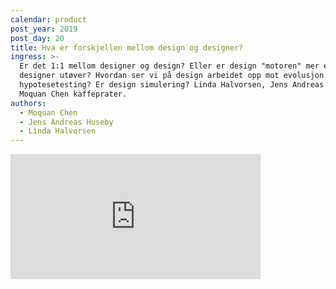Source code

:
 ```yaml
---
calendar: product
post_year: 2019
post_day: 20
title: Hva er forskjellen mellom design og designer?
ingress: >-
  Er det 1:1 mellom designer og design? Eller er design "motoren" mer enn det en
  designer utøver? Hvordan ser vi på design arbeidet opp mot evolusjon og
  hypotesetesting? Er design simulering? Linda Halvorsen, Jens Andreas Huseby og
  Moquan Chen kaffeprater.
authors:
  - Moquan Chen
  - Jens Andreas Huseby
  - Linda Halvorsen
---
```

<iframe src="https://anchor.fm/kaffeprathosbekk/embed/episodes/--e94b67" height="200px" width="400px" frameborder="0" scrolling="no"></iframe>
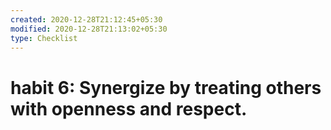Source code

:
 ```yaml
---
created: 2020-12-28T21:12:45+05:30
modified: 2020-12-28T21:13:02+05:30
type: Checklist
---
```


# habit 6: Synergize by treating others with openness and respect.

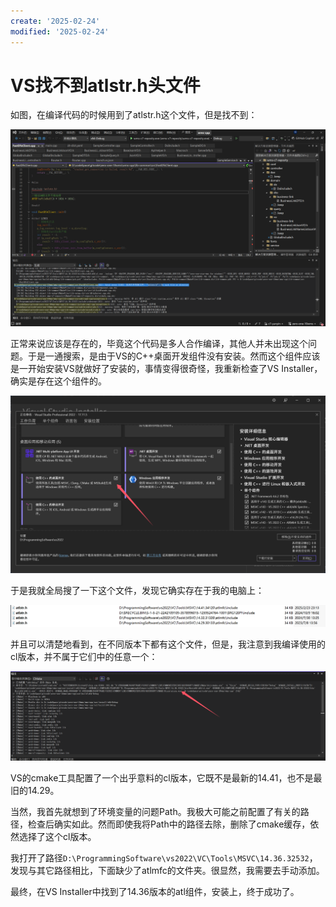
 ```yaml
---
create: '2025-02-24'
modified: '2025-02-24'
---
```


# VS找不到atlstr.h头文件

如图，在编译代码的时候用到了atlstr.h这个文件，但是找不到：

![2388ac83a6d816ef930ab36129b6ddc3](./assets/2388ac83a6d816ef930ab36129b6ddc3.png)

正常来说应该是存在的，毕竟这个代码是多人合作编译，其他人并未出现这个问题。于是一通搜索，是由于VS的C++桌面开发组件没有安装。然而这个组件应该是一开始安装VS就做好了安装的，事情变得很奇怪，我重新检查了VS Installer，确实是存在这个组件的。

![image-20250223234319278](./assets/image-20250223234319278.png)

于是我就全局搜了一下这个文件，发现它确实存在于我的电脑上：

![image-20250223234430676](./assets/image-20250223234430676.png)

并且可以清楚地看到，在不同版本下都有这个文件，但是，我注意到我编译使用的cl版本，并不属于它们中的任意一个：

![image-20250223234702274](./assets/image-20250223234702274.png)

VS的cmake工具配置了一个出乎意料的cl版本，它既不是最新的14.41，也不是最旧的14.29。

当然，我首先就想到了环境变量的问题Path。我极大可能之前配置了有关的路径，检查后确实如此。然而即使我将Path中的路径去除，删除了cmake缓存，依然选择了这个cl版本。

我打开了路径`D:\ProgrammingSoftware\vs2022\VC\Tools\MSVC\14.36.32532`，发现与其它路径相比，下面缺少了atlmfc的文件夹。很显然，我需要去手动添加。

最终，在VS Installer中找到了14.36版本的atl组件，安装上，终于成功了。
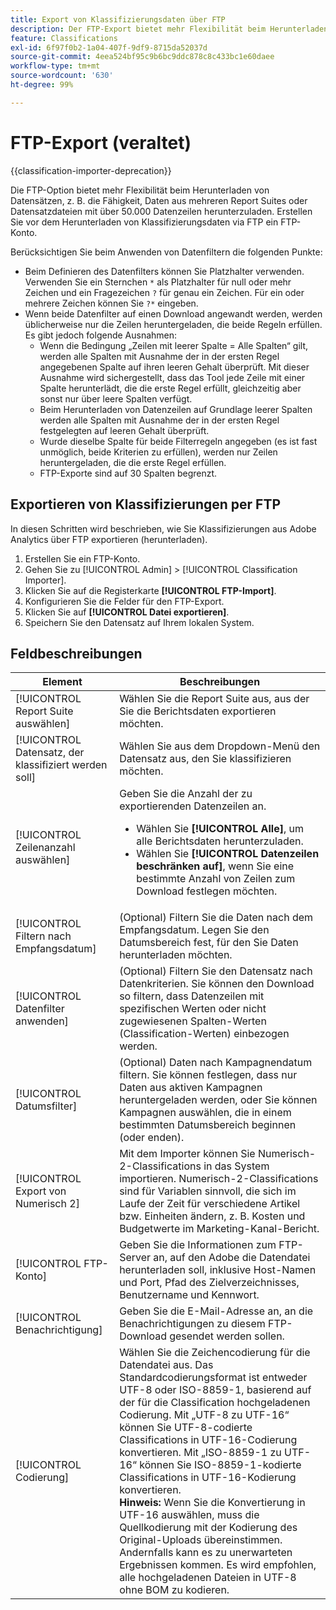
 ```yaml
---
title: Export von Klassifizierungsdaten über FTP
description: Der FTP-Export bietet mehr Flexibilität beim Herunterladen von Datensätzen, z. B. die Fähigkeit, Daten aus mehreren Report Suites oder Datensatzdatein mit mehr als 50.000 Datenzeilen herunterzuladen.
feature: Classifications
exl-id: 6f97f0b2-1a04-407f-9df9-8715da52037d
source-git-commit: 4eea524bf95c9b6bc9ddc878c8c433bc1e60daee
workflow-type: tm+mt
source-wordcount: '630'
ht-degree: 99%

---
```


# FTP-Export (veraltet)

{{classification-importer-deprecation}}

Die FTP-Option bietet mehr Flexibilität beim Herunterladen von Datensätzen, z. B. die Fähigkeit, Daten aus mehreren Report Suites oder Datensatzdateien mit über 50.000 Datenzeilen herunterzuladen. Erstellen Sie vor dem Herunterladen von Klassifizierungsdaten via FTP ein FTP-Konto.

Berücksichtigen Sie beim Anwenden von Datenfiltern die folgenden Punkte:

* Beim Definieren des Datenfilters können Sie Platzhalter verwenden. Verwenden Sie ein Sternchen `*` als Platzhalter für null oder mehr Zeichen und ein Fragezeichen `?` für genau ein Zeichen. Für ein oder mehrere Zeichen können Sie `?*` eingeben.
* Wenn beide Datenfilter auf einen Download angewandt werden, werden üblicherweise nur die Zeilen heruntergeladen, die beide Regeln erfüllen. Es gibt jedoch folgende Ausnahmen:
   * Wenn die Bedingung „Zeilen mit leerer Spalte = Alle Spalten“ gilt, werden alle Spalten mit Ausnahme der in der ersten Regel angegebenen Spalte auf ihren leeren Gehalt überprüft. Mit dieser Ausnahme wird sichergestellt, dass das Tool jede Zeile mit einer Spalte herunterlädt, die die erste Regel erfüllt, gleichzeitig aber sonst nur über leere Spalten verfügt.
   * Beim Herunterladen von Datenzeilen auf Grundlage leerer Spalten werden alle Spalten mit Ausnahme der in der ersten Regel festgelegten auf leeren Gehalt überprüft.
   * Wurde dieselbe Spalte für beide Filterregeln angegeben (es ist fast unmöglich, beide Kriterien zu erfüllen), werden nur Zeilen heruntergeladen, die die erste Regel erfüllen.
   * FTP-Exporte sind auf 30 Spalten begrenzt.

## Exportieren von Klassifizierungen per FTP

In diesen Schritten wird beschrieben, wie Sie Klassifizierungen aus Adobe Analytics über FTP exportieren (herunterladen).

1. Erstellen Sie ein FTP-Konto.
1. Gehen Sie zu [!UICONTROL Admin] > [!UICONTROL Classification Importer].
1. Klicken Sie auf die Registerkarte **[!UICONTROL FTP-Import]**.
1. Konfigurieren Sie die Felder für den FTP-Export.
1. Klicken Sie auf **[!UICONTROL Datei exportieren]**.
1. Speichern Sie den Datensatz auf Ihrem lokalen System.

## Feldbeschreibungen

| Element | Beschreibungen |
| --- | --- |
| [!UICONTROL Report Suite auswählen] | Wählen Sie die Report Suite aus, aus der Sie die Berichtsdaten exportieren möchten. |
| [!UICONTROL Datensatz, der klassifiziert werden soll] | Wählen Sie aus dem Dropdown-Menü den Datensatz aus, den Sie klassifizieren möchten. |
| [!UICONTROL Zeilenanzahl auswählen] | Geben Sie die Anzahl der zu exportierenden Datenzeilen an.<ul><li>Wählen Sie **[!UICONTROL Alle]**, um alle Berichtsdaten herunterzuladen.</li><li>Wählen Sie **[!UICONTROL Datenzeilen beschränken auf]**, wenn Sie eine bestimmte Anzahl von Zeilen zum Download festlegen möchten.</li></ul> |
| [!UICONTROL Filtern nach Empfangsdatum] | (Optional) Filtern Sie die Daten nach dem Empfangsdatum. Legen Sie den Datumsbereich fest, für den Sie Daten herunterladen möchten. |
| [!UICONTROL Datenfilter anwenden] | (Optional) Filtern Sie den Datensatz nach Datenkriterien. Sie können den Download so filtern, dass Datenzeilen mit spezifischen Werten oder nicht zugewiesenen Spalten-Werten (Classification-Werten) einbezogen werden.  |
| [!UICONTROL Datumsfilter] | (Optional) Daten nach Kampagnendatum filtern. Sie können festlegen, dass nur Daten aus aktiven Kampagnen heruntergeladen werden, oder Sie können Kampagnen auswählen, die in einem bestimmten Datumsbereich beginnen (oder enden). |
| [!UICONTROL Export von Numerisch 2] | Mit dem Importer können Sie Numerisch-2-Classifications in das System importieren. Numerisch-2-Classifications sind für Variablen sinnvoll, die sich im Laufe der Zeit für verschiedene Artikel bzw. Einheiten ändern, z. B. Kosten und Budgetwerte im Marketing-Kanal-Bericht. |
| [!UICONTROL FTP-Konto] | Geben Sie die Informationen zum FTP-Server an, auf den Adobe die Datendatei herunterladen soll, inklusive Host-Namen und Port, Pfad des Zielverzeichnisses, Benutzername und Kennwort. |
| [!UICONTROL Benachrichtigung] | Geben Sie die E-Mail-Adresse an, an die Benachrichtigungen zu diesem FTP-Download gesendet werden sollen. |
| [!UICONTROL Codierung] | Wählen Sie die Zeichencodierung für die Datendatei aus. Das Standardcodierungsformat ist entweder UTF-8 oder ISO-8859-1, basierend auf der für die Classification hochgeladenen Codierung. Mit „UTF-8 zu UTF-16“ können Sie UTF-8-codierte Classifications in UTF-16-Codierung konvertieren. Mit „ISO-8859-1 zu UTF-16“ können Sie ISO-8859-1-kodierte Classifications in UTF-16-Kodierung konvertieren.<br>**Hinweis:** Wenn Sie die Konvertierung in UTF-16 auswählen, muss die Quellkodierung mit der Kodierung des Original-Uploads übereinstimmen. Andernfalls kann es zu unerwarteten Ergebnissen kommen. Es wird empfohlen, alle hochgeladenen Dateien in UTF-8 ohne BOM zu kodieren. |
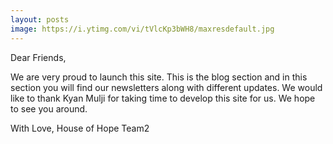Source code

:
 ```yaml
---
layout: posts
image: https://i.ytimg.com/vi/tVlcKp3bWH8/maxresdefault.jpg
---
```


Dear Friends,

We are very proud to launch this site. This is the blog section and in this section you will find our newsletters along with different updates.
We would like to thank Kyan Mulji for taking time to develop this site for us.
We hope to see you around.

With Love,
House of Hope Team2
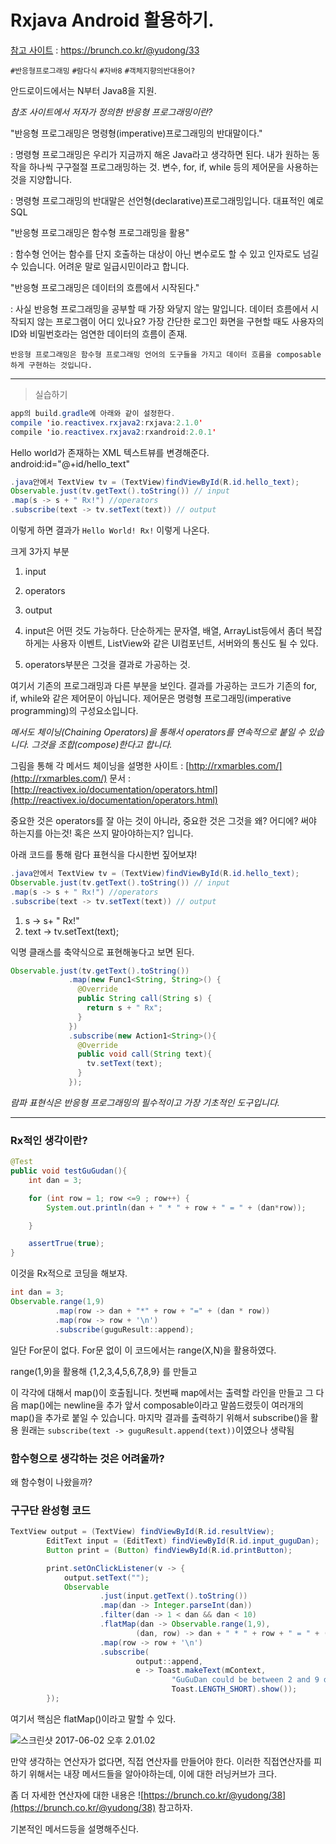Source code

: # Rxjava Android 활용하기.

[참고 사이트](https://brunch.co.kr/@yudong/33) : https://brunch.co.kr/@yudong/33

`#반응형프로그래밍` `#람다식` `#자바8` `#객체지향의반대용어?`

안드로이드에서는 N부터 Java8을 지원.

*참조 사이트에서 저자가 정의한 반응형 프로그래밍이란?*

"반응형 프로그래밍은 명령형(imperative)프로그래밍의 반대말이다."

: 명령형 프로그래밍은 우리가 지금까지 해온 Java라고 생각하면 된다. 내가 원하는 동작을 하나씩 구구절절 프로그래밍하는 것. 변수, for, if, while 등의 제어문을 사용하는 것을 지양합니다.

: 명령형 프로그래밍의 반대말은 선언형(declarative)프로그래밍입니다. 대표적인 예로 SQL

"반응형 프로그래밍은 함수형 프로그래밍을 활용"

: 함수형 언어는 함수를 단지 호출하는 대상이 아닌 변수로도 할 수 있고 인자로도 넘길 수 있습니다. 어려운 말로 일급시민이라고 합니다.

"반응형 프로그래밍은 데이터의 흐름에서 시작된다."

: 사실 반응형 프로그래밍을 공부할 때 가장 와닿지 않는 말입니다. 데이터 흐름에서 시작되지 않는 프로그램이 어디 있나요? 가장 간단한 로그인 화면을 구현할 때도 사용자의 ID와 비밀번호라는 엄연한 데이터의 흐름이 존재.

 `반응형 프로그래밍은 함수형 프로그래밍 언어의 도구들을 가지고 데이터 흐름을 composable하게 구현하는 것입니다.`

---
>실습하기

```java
app의 build.gradle에 아래와 같이 설정한다.
compile 'io.reactivex.rxjava2:rxjava:2.1.0'
compile 'io.reactivex.rxjava2:rxandroid:2.0.1'
```

Hello world가 존재하는 XML 텍스트뷰를 변경해준다.
android:id="@+id/hello_text"
```java
.java안에서 TextView tv = (TextView)findViewById(R.id.hello_text);
Observable.just(tv.getText().toString()) // input
.map(s -> s + " Rx!") //operators
.subscribe(text -> tv.setText(text)) // output
```

  이렇게 하면 결과가 `Hello World! Rx!` 이렇게 나온다.

크게 3가지 부분
1) input
2) operators
3) output

1) input은 어떤 것도 가능하다. 단순하게는 문자열, 배열, ArrayList<T>등에서 좀더 복잡하게는 사용자 이벤트, ListView와 같은 UI컴포넌트, 서버와의 통신도 될 수 있다.

2) operators부분은 그것을 결과로 가공하는 것.

여기서 기존의 프로그래밍과 다른 부분을 보인다. 결과를 가공하는 코드가 기존의 for, if, while와 같은 제어문이 아닙니다.
제어문은 명령형 프로그래밍(imperative programming)의 구성요소입니다.

*메서도 체이닝(Chaining Operators)을 통해서 operators를 연속적으로 붙일 수 있습니다. 그것을 조합(compose)한다고 합니다.*

그림을 통해 각 메서드 체이닝을 설명한 사이트 : [http://rxmarbles.com/](http://rxmarbles.com/)
문서 :
[http://reactivex.io/documentation/operators.html](http://reactivex.io/documentation/operators.html)


 중요한 것은 operators를 잘 아는 것이 아니라, 중요한 것은 그것을 왜? 어디에? 써야 하는지를 아는것!
 혹은 쓰지 말아야하는지? 입니다.

아래 코드를 통해 람다 표현식을 다시한번 짚어보쟈!
 ```java
 .java안에서 TextView tv = (TextView)findViewById(R.id.hello_text);
 Observable.just(tv.getText().toString()) // input
 .map(s -> s + " Rx!") //operators
 .subscribe(text -> tv.setText(text)) // output
 ```

 1) s -> s+ " Rx!"
 2) text -> tv.setText(text);

 익명 클래스를 축약식으로 표현해놓다고 보면 된다.
 ```java
 Observable.just(tv.getText().toString())
              .map(new Func1<String, String>() {
                @Override
                public String call(String s) {
                  return s + " Rx";
                }
              })
              .subscribe(new Action1<String>(){
                @Override
                public void call(String text){
                  tv.setText(text);
                }
              });
```

*람파 표현식은 반응형 프로그래밍의 필수적이고 가장 기초적인 도구입니다.*

---

### Rx적인 생각이란?
```java
@Test
public void testGuGudan(){
    int dan = 3;

    for (int row = 1; row <=9 ; row++) {
        System.out.println(dan + " * " + row + " = " + (dan*row));

    }

    assertTrue(true);
}
```

 이것을 Rx적으로 코딩을 해보쟈.

```java
int dan = 3;
Observable.range(1,9)
          .map(row -> dan + "*" + row + "=" + (dan * row))
          .map(row -> row + '\n')
          .subscribe(guguResult::append);
```

 일단 For문이 없다.
 For문 없이 이 코드에서는 range(X,N)을 활용하였다.

 range(1,9)을 활용해 {1,2,3,4,5,6,7,8,9} 를 만들고

 이 각각에 대해서 map()이 호출됩니다.
 첫번째 map에서는 출력할 라인을 만들고 그 다음 map()에는 newline을 추가
 앞서 composable이라고 말씀드렸듯이 여러개의 map()을 추가로 붙일 수 있습니다.
 마지막 결과를 출력하기 위해서 subscribe()을 활용
원래는 `subscribe(text -> guguResult.append(text))`이였으나 생략됨

### 함수형으로 생각하는 것은 어려울까?

왜 함수형이 나왔을까?


### 구구단 완성형 코드
```java
TextView output = (TextView) findViewById(R.id.resultView);
        EditText input = (EditText) findViewById(R.id.input_guguDan);
        Button print = (Button) findViewById(R.id.printButton);

        print.setOnClickListener(v -> {
            output.setText("");
            Observable
                    .just(input.getText().toString())
                    .map(dan -> Integer.parseInt(dan))
                    .filter(dan -> 1 < dan && dan < 10)
                    .flatMap(dan -> Observable.range(1,9),
                            (dan, row) -> dan + " * " + row + " = " + (dan*row))
                    .map(row -> row + '\n')
                    .subscribe(
                            output::append,
                            e -> Toast.makeText(mContext,
                                    "GuGuDan could be between 2 and 9 dan.",
                                    Toast.LENGTH_SHORT).show());
        });
```
 여기서 핵심은 flatMap()이라고 말할 수 있다.

 ![스크린샷 2017-06-02 오후 2.01.02](http://i.imgur.com/pdi4yOH.png)

만약 생각하는 연산자가 없다면, 직접 연산자를 만들어야 한다.
이러한 직접연산자를 피하기 위해서는 내장 메서드들을 알아야하는데, 이에 대한 러닝커브가 크다.

좀 더 자세한 연산자에 대한 내용은 ![https://brunch.co.kr/@yudong/38](https://brunch.co.kr/@yudong/38) 참고하자.

기본적인 메서드등을 설명해주신다.
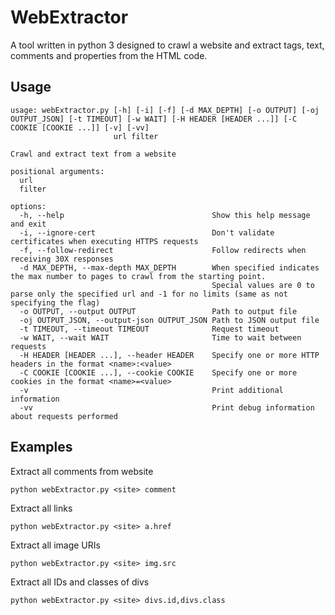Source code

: # WebExtractor
A tool written in python 3 designed to crawl a website and extract tags, text, comments and properties from the HTML code.

## Usage

```
usage: webExtractor.py [-h] [-i] [-f] [-d MAX_DEPTH] [-o OUTPUT] [-oj OUTPUT_JSON] [-t TIMEOUT] [-w WAIT] [-H HEADER [HEADER ...]] [-C COOKIE [COOKIE ...]] [-v] [-vv]
                       url filter

Crawl and extract text from a website

positional arguments:
  url
  filter

options:
  -h, --help                                 Show this help message and exit
  -i, --ignore-cert                          Don't validate certificates when executing HTTPS requests
  -f, --follow-redirect                      Follow redirects when receiving 30X responses
  -d MAX_DEPTH, --max-depth MAX_DEPTH        When specified indicates the max number to pages to crawl from the starting point.
                                             Special values are 0 to parse only the specified url and -1 for no limits (same as not specifying the flag)
  -o OUTPUT, --output OUTPUT                 Path to output file
  -oj OUTPUT_JSON, --output-json OUTPUT_JSON Path to JSON output file
  -t TIMEOUT, --timeout TIMEOUT              Request timeout
  -w WAIT, --wait WAIT                       Time to wait between requests
  -H HEADER [HEADER ...], --header HEADER    Specify one or more HTTP headers in the format <name>:<value>
  -C COOKIE [COOKIE ...], --cookie COOKIE    Specify one or more cookies in the format <name>=<value>
  -v                                         Print additional information
  -vv                                        Print debug information about requests performed

```

## Examples

Extract all comments from website
```
python webExtractor.py <site> comment
```
Extract all links
```
python webExtractor.py <site> a.href
```
Extract all image URIs
```
python webExtractor.py <site> img.src
```
Extract all IDs and classes of divs
```
python webExtractor.py <site> divs.id,divs.class
```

#####

#### Work order:
Lines in the material above that include the string "setText" should be listed.

#### Answer to this exercise:
.subscribe(text -> tv.setText(text)) // output
 .subscribe(text -> tv.setText(text)) // output
 2) text -> tv.setText(text);
                  tv.setText(text);
            output.setText("");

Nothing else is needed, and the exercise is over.